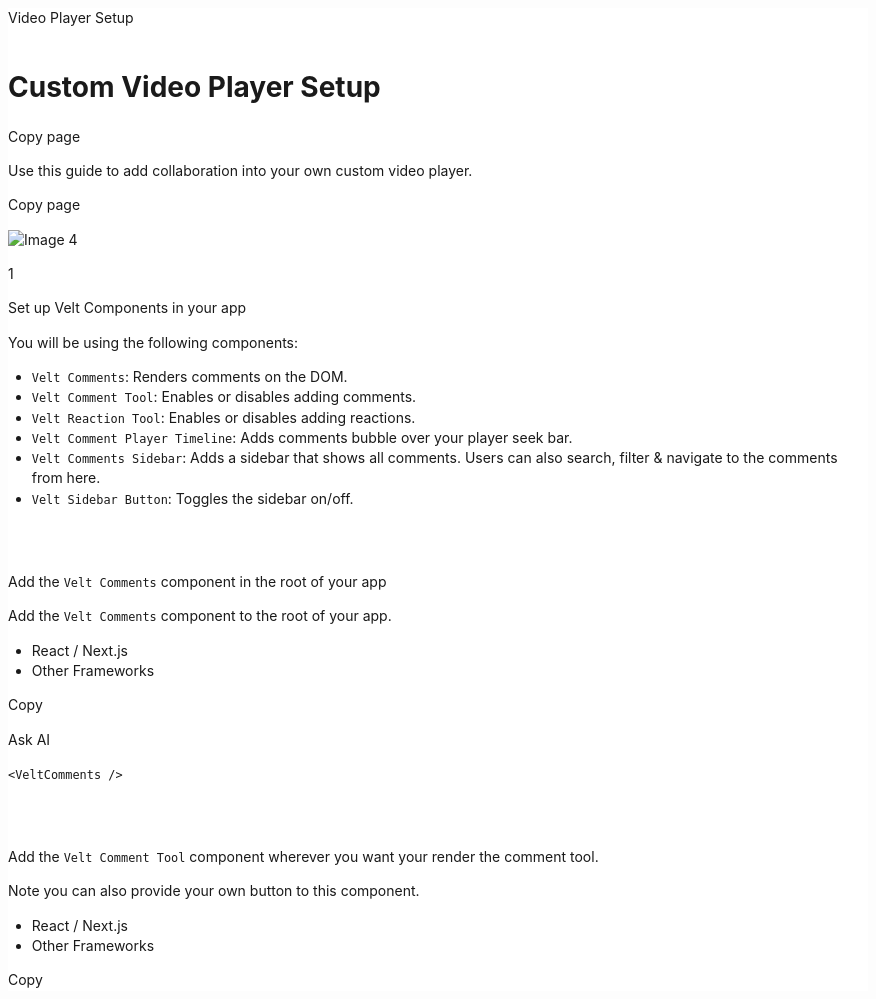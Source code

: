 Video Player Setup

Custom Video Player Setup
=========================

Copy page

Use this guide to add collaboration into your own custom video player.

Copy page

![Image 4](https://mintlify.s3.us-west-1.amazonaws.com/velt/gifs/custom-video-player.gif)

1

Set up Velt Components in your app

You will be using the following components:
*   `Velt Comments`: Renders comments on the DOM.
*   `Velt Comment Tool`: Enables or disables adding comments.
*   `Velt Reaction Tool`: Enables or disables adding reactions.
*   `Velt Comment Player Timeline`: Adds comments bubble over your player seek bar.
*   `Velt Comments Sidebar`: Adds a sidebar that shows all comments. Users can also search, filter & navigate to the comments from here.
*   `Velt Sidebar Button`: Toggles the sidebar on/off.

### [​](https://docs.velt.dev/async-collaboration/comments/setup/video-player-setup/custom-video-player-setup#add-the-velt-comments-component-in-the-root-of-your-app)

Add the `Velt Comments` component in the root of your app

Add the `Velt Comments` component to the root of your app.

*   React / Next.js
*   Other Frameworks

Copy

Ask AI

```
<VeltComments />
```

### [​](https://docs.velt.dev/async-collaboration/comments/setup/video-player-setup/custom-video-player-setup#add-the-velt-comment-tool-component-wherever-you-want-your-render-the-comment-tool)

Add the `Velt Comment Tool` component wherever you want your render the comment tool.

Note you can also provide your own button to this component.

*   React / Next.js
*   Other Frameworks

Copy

■ ■ ■ ■ ■ ■ ■

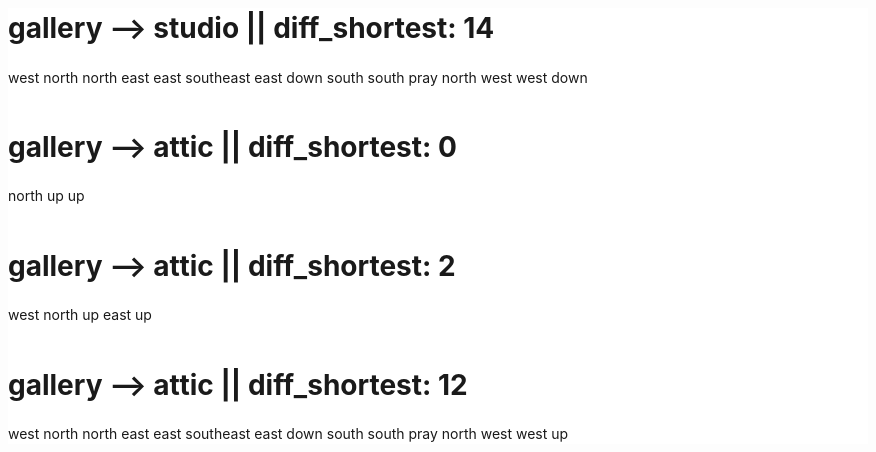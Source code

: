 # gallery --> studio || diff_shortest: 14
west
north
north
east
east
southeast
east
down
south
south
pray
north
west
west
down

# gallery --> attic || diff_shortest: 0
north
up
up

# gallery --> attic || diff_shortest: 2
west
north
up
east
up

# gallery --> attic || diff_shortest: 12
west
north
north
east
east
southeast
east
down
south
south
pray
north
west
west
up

■ ■ ■ ■ ■ ■ ■

**Your instructions**
Show each line of the listing that holds the string "Sidebar".

**Your solution**
*   `Velt Comments Sidebar`: Adds a sidebar that shows all comments. Users can also search, filter & navigate to the comments from here.
*   `Velt Sidebar Button`: Toggles the sidebar on/off.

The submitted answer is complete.